For me it is not a problem. I'll blow past 100 hours of "community service" by March 1 of any given year.
Because I choose to. But should there be penalties for those who do not so choose?
Will there be?
"Change" looked great on the posters, guys....but now it is time to explain it. That is the cost of winning.
UPDATE: Change promised. Change delivered. The Change.gov website has been...em...changed to soften the whole "required" thing.
Somebody out there with kids in school answer this for me. Don't the all high schools have requirements for community service already?
I was thinking about going ahead and getting my Concealed Carry Instructor's License and then providing 100 hours of instruction to groups for free.
Will this count as "community service" under the new administration?
0 TrackBacks
Listed below are links to blogs that reference this entry: From each according to their ability.
TrackBack URL for this entry: http://www.jessicaswell.com/cgi-bin/mt/mt-tb.cgi/2363
8 Comments
I am still looking for the part of the Constitution that allows mandated labor for young Americans.
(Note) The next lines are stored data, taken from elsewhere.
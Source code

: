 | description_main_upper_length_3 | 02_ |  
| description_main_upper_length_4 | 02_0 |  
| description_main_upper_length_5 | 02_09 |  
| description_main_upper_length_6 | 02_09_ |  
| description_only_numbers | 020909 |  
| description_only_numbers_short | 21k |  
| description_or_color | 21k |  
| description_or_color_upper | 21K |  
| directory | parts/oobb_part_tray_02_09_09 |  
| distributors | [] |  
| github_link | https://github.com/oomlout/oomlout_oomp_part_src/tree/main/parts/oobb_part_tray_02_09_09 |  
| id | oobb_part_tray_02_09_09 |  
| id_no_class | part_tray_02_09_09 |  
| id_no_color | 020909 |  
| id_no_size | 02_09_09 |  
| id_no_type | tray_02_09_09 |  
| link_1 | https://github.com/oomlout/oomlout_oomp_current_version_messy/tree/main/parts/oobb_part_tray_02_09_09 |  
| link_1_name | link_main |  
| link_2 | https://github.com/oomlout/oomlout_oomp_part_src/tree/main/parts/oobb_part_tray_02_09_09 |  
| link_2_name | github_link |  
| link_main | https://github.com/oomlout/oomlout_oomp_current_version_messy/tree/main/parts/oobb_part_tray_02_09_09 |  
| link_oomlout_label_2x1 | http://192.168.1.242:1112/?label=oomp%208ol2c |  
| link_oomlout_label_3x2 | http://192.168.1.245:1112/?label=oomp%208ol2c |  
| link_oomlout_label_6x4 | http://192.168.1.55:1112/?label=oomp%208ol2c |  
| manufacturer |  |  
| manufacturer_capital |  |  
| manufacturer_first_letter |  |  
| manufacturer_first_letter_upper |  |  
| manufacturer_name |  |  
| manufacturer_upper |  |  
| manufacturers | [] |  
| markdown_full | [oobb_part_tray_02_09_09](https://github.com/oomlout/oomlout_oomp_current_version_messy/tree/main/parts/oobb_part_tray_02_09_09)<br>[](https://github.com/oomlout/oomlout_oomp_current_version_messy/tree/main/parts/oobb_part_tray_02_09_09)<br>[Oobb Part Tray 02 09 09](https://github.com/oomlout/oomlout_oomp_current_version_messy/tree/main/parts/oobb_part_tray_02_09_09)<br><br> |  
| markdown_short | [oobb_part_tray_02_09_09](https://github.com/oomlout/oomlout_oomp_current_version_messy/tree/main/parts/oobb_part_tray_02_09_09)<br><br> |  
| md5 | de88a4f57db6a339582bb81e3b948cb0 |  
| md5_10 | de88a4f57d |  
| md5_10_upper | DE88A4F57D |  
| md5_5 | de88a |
The best I can come up with is a little editing, possibly a little carrot ("^") insertion.
"Life, liberty and the pursuit of ^forced^ happiness"
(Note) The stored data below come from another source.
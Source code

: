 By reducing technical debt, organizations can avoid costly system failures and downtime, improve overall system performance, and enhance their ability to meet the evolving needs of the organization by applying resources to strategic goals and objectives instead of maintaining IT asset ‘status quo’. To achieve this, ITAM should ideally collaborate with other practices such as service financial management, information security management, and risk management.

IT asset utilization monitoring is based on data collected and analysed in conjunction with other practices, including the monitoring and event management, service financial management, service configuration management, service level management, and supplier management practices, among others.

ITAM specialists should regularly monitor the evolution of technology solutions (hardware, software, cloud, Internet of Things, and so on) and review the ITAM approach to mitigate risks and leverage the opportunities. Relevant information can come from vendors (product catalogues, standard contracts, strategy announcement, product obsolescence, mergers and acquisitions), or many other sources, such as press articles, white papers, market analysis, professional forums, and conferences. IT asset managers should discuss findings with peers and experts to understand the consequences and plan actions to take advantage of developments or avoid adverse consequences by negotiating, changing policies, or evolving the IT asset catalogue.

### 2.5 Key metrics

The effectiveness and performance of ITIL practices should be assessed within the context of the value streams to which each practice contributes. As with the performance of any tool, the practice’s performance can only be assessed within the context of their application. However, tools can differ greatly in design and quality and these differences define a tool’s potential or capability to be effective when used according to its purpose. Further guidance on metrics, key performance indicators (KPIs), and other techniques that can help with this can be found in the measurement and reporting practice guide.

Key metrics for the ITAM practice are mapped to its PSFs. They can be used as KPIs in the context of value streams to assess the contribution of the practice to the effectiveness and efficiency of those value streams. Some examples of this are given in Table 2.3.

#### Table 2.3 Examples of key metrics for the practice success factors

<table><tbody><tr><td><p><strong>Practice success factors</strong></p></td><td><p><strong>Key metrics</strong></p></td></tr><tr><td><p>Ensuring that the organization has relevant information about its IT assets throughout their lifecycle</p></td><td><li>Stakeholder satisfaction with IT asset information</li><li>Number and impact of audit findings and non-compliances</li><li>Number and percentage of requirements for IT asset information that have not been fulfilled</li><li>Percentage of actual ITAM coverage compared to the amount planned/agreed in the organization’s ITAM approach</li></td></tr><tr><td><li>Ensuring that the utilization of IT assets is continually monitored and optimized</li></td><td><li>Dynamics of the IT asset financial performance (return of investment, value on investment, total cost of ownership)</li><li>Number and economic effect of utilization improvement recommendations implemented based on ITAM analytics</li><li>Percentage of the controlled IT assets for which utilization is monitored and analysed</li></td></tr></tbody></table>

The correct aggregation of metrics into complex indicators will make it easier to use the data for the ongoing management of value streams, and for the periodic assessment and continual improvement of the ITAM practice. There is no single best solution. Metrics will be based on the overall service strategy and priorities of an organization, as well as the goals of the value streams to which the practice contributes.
"Life, liberty and the delivery of happiness."

When they start delivering that happiness in the form of a happy little pill for all of us to take while doing our mandatory community service (read: soma), I'm off to the Caymans for good.

What color is the Caymans pill?

Ummm...can you read? You will have to do that if you CHOOSE to do it. Not if you dont choose to

The problem becomes who determines what community service is. We do a lot of community service, but it's cooking for people who are sick, mowing a yard for someone who can't get out, trimming trees for an older lady before hurricane season, repainting our church building. Do these count too, even if they're "unstructured"?
Once again, the government will crowd out the private sector. We'll take these problems that are currently being solved on the lowest level and move them up to a federal level, creating inefficiencies and waste and still failing to address the problem.
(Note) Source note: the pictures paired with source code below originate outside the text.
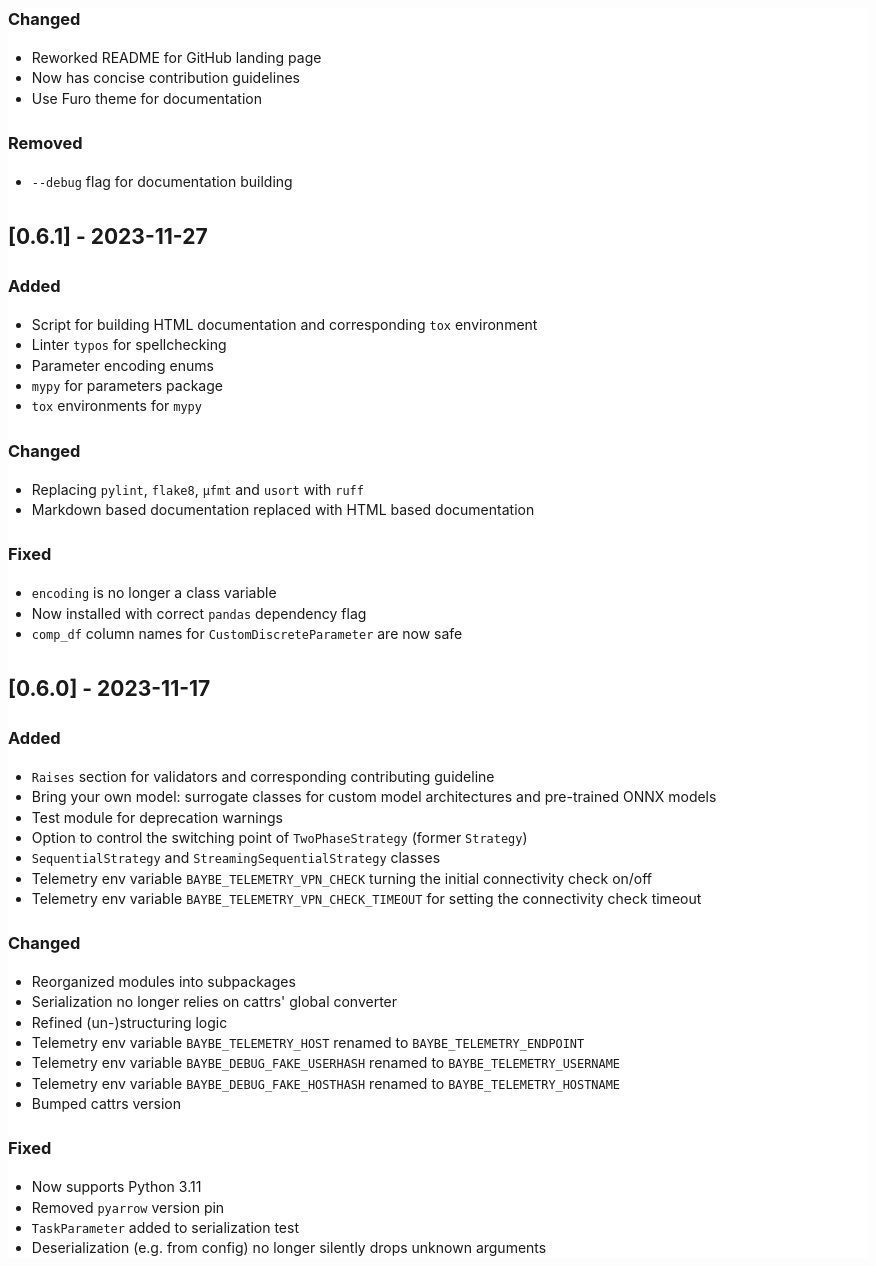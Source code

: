 ### Changed
- Reworked README for GitHub landing page
- Now has concise contribution guidelines
- Use Furo theme for documentation

### Removed
- `--debug` flag for documentation building

## [0.6.1] - 2023-11-27
### Added
- Script for building HTML documentation and corresponding `tox` environment
- Linter `typos` for spellchecking
- Parameter encoding enums
- `mypy` for parameters package
- `tox` environments for `mypy`

### Changed
- Replacing `pylint`, `flake8`, `µfmt` and `usort` with `ruff`
- Markdown based documentation replaced with HTML based documentation

### Fixed
- `encoding` is no longer a class variable
- Now installed with correct `pandas` dependency flag
- `comp_df` column names for `CustomDiscreteParameter` are now safe

## [0.6.0] - 2023-11-17
### Added
- `Raises` section for validators and corresponding contributing guideline
- Bring your own model: surrogate classes for custom model architectures and pre-trained ONNX models
- Test module for deprecation warnings
- Option to control the switching point of `TwoPhaseStrategy` (former `Strategy`)
- `SequentialStrategy` and `StreamingSequentialStrategy` classes
- Telemetry env variable `BAYBE_TELEMETRY_VPN_CHECK` turning the initial connectivity check on/off 
- Telemetry env variable `BAYBE_TELEMETRY_VPN_CHECK_TIMEOUT` for setting the connectivity check timeout

### Changed
- Reorganized modules into subpackages
- Serialization no longer relies on cattrs' global converter
- Refined (un-)structuring logic
- Telemetry env variable `BAYBE_TELEMETRY_HOST` renamed to `BAYBE_TELEMETRY_ENDPOINT`
- Telemetry env variable `BAYBE_DEBUG_FAKE_USERHASH` renamed to `BAYBE_TELEMETRY_USERNAME`
- Telemetry env variable `BAYBE_DEBUG_FAKE_HOSTHASH` renamed to `BAYBE_TELEMETRY_HOSTNAME`
- Bumped cattrs version

### Fixed
- Now supports Python 3.11
- Removed `pyarrow` version pin
- `TaskParameter` added to serialization test
- Deserialization (e.g. from config) no longer silently drops unknown arguments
can the leftist illuminati really benefit from forcing community service? Is the community really served if the kids don't want to be there and do a halfway job with whatever job they're forced into? I think a campaign to encourage it might have less participants, but a higher success rate





I wonder if I'll be able to get the "Clean Energy Corps" to cut weeds around my tanks and pumping units?
Or maybe I can get them to scrub the tanks down since they ran over last week because the oil haulers don't have enough drivers. Anyone sense a bit of a disconnect here?
I don't know anyone currently unemployed that doesn't want to be (read: retired). Like Walser, I put in my time on community service every year VOLUNTARILY. (We are a very giving bunch around here.*) I see required gov't service coming, maybe with the carrot of some kind of tax kick-back.
This prose is intentionally opaque...they really don't (and didn't) want us to see what was coming. They succeeded for 52% of the voting population.
*Due to multiple after-work commitments yesterday, of a community service nature, I dropped in late at the end of a local fundraising function. A comment that I heard (and could have made myself) was that there were so many volunteer groups in town holding meetings and get togethers of some type, donors were having to choose the function to attend, even though they contributed to all of them. I don't think that Midland will take well to being told to give time to whatever Obama Corps come to town.